** Opening Provided material block **

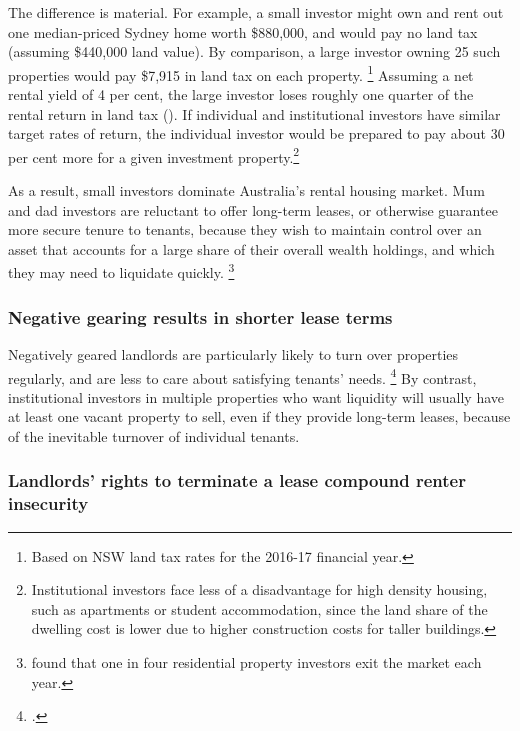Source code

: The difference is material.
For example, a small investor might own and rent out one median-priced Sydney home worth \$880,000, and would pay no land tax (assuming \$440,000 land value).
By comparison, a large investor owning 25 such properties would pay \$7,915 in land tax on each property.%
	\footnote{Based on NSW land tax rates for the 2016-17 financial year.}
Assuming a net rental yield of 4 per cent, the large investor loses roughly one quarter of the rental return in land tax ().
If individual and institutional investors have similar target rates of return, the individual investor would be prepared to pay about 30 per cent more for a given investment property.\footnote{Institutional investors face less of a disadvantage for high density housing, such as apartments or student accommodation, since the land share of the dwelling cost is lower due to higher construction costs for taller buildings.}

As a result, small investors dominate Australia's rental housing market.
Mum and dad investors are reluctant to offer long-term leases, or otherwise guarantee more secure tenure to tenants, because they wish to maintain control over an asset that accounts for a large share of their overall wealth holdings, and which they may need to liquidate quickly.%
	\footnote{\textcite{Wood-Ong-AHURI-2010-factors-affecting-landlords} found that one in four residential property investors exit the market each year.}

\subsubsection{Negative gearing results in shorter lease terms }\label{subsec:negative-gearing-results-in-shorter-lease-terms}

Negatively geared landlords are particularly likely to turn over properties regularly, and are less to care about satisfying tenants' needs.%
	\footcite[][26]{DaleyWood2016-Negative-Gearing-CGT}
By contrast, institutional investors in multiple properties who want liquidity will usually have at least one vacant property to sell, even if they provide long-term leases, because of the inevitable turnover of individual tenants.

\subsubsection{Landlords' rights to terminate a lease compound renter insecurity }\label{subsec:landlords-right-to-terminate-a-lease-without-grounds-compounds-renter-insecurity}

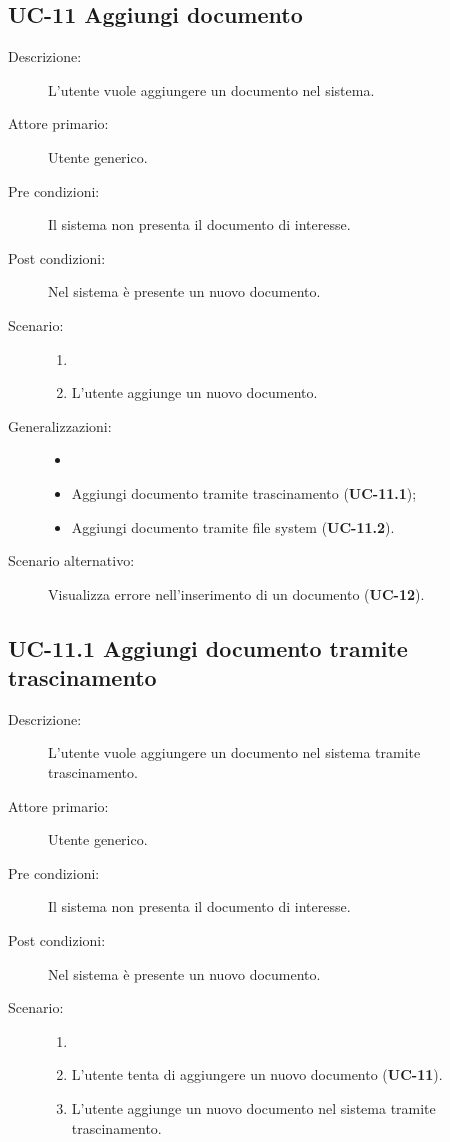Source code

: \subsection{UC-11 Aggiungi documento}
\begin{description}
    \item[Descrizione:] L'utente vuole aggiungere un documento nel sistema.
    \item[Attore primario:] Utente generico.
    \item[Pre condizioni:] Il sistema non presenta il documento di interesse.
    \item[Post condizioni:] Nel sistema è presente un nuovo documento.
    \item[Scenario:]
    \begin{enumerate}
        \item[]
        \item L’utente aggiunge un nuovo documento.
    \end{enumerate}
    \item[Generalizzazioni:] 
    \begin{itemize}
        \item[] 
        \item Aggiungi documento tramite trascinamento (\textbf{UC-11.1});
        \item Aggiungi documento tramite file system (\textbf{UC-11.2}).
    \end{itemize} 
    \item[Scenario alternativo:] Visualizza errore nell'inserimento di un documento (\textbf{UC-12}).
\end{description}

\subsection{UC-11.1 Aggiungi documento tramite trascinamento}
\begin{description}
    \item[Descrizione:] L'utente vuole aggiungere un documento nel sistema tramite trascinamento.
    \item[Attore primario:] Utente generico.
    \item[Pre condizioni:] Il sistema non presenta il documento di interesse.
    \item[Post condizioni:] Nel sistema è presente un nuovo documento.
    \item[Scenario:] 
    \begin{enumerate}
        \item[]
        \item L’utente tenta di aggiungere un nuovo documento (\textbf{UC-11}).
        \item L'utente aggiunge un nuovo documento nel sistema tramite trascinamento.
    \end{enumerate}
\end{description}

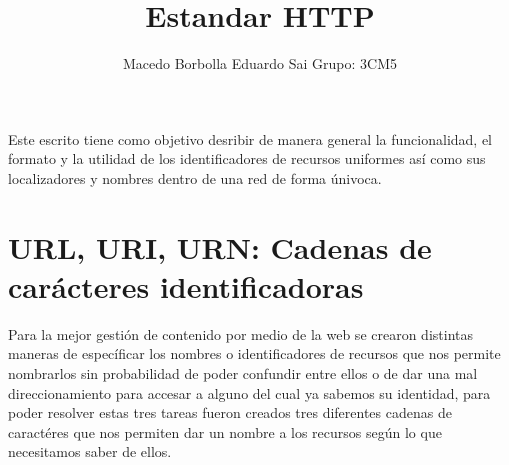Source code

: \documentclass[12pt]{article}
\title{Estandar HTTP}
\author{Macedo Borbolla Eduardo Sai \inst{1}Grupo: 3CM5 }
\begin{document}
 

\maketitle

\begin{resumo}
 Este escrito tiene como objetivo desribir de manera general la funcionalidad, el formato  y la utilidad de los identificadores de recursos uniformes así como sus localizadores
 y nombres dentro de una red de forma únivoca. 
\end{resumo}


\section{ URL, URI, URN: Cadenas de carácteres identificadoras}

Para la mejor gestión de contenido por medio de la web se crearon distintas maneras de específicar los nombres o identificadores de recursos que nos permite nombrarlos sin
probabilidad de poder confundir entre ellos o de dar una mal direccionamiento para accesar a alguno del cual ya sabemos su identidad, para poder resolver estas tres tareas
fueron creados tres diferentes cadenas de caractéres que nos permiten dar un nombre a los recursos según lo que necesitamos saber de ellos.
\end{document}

** Closing Provided material block **

* **Try it**:
Working through the data above, find every line holding "textbf" and copy it.

* **Written solution**:
        \item Aggiungi documento tramite trascinamento (\textbf{UC-11.1});
        \item Aggiungi documento tramite file system (\textbf{UC-11.2}).
    \item[Scenario alternativo:] Visualizza errore nell'inserimento di un documento (\textbf{UC-12}).
        \item L’utente tenta di aggiungere un nuovo documento (\textbf{UC-11}).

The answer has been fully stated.